WSL is configured by default to use a NAT architecture for the communication between Windows and WSL.

The official Microsoft Documentation on WSL Networking explains how the WSL system its own IP address under a sub-network has, and that windows can connect to any WSL program on localhost normally. But for a WSL program to connect to a Windows one it has to use the proper IP under the WSL sub-network.

The window machine is configured as the gateway within this sub-network, we can lookup it's IP by running ip route within WSL:

$ ip route
default via 172.30.32.1 dev eth0 proto kernel
172.30.32.0/20 dev eth0 proto kernel scope link src 172.30.43.162

It's the one in the first line: 172.30.32.1.

The webots_ros2 package works in WSL by running Webots on Windows like any normal Windows program and connecting to it using TCP. In order to connect it has to use the IP mentioned earlier, 172.30.32.1.

The package has the logic of determining the IP in .../webots_ros2_driver/utils.py. It handles other types of systems too like Docker and macOS. But we're only interested in WSL here.

In the following 2 functions:

def controller_ip_address():
ip_address = get_host_ip() if has_shared_folder() else get_wsl_ip_address()
return ip_address
and
def controller_url_prefix(port='1234'):
if has_shared_folder() or is_wsl():
return 'tcp://' + (get_host_ip() if has_shared_folder() else get_wsl_ip_address()) + ':' + port + '/'
else:
return ''
, we can see how the IP is determined:

get_host_ip() if has_shared_folder() else get_wsl_ip_address()

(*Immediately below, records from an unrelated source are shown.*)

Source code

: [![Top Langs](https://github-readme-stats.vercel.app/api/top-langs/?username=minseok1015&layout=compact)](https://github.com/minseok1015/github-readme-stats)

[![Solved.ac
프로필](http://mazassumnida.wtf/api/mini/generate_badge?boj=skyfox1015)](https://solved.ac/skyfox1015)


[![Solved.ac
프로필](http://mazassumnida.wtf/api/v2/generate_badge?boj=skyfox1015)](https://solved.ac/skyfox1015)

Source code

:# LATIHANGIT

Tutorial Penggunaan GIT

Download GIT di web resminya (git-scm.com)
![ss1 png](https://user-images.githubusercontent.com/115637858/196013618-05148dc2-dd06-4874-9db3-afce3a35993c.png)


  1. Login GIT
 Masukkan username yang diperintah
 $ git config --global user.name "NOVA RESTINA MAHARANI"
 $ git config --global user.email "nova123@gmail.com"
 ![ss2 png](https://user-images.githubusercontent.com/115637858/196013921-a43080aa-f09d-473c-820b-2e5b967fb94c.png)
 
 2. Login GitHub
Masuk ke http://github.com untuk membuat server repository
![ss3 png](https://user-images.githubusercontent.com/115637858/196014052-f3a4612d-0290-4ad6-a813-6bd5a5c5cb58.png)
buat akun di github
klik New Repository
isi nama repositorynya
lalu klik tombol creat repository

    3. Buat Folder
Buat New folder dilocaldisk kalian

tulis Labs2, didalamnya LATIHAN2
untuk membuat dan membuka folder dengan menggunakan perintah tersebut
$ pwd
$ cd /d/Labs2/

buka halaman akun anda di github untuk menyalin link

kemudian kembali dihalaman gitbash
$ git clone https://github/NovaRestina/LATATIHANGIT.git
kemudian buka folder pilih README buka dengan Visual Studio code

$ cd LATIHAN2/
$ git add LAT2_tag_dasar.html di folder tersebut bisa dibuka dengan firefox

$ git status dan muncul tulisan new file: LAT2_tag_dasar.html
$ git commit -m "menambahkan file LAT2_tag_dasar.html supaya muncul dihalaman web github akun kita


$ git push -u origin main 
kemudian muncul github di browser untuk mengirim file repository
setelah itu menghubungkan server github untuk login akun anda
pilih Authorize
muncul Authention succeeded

has_shared_folder() is True when there's a environment variable with the name WEBOTS_SHARED_FOLDER defined, which is not the case with the WSL setup.

def has_shared_folder():
return 'WEBOTS_SHARED_FOLDER' in os.environ

This leaves us with get_wsl_ip_address():

def get_wsl_ip_address():
try:
file = open('/etc/resolv.conf', 'r')
except IOError:
# /etc/resolv.conf doesn't exist, can't be read, etc.
# Use the default resolver configuration.
return '127.0.0.1'
try:
for line in file:
if len(line) == 0 or line[0] == '#' or line[0] == ';':
continue
tokens = line.split()
if len(tokens) == 0:
continue
if tokens[0] == 'nameserver':
file.close()
if len(tokens[1]) == 0:
return '127.0.0.1'
return tokens[1]
finally:
file.close()

It uses the IP address specified in /etc/resolv.conf for connecting to the Windows Webots instance.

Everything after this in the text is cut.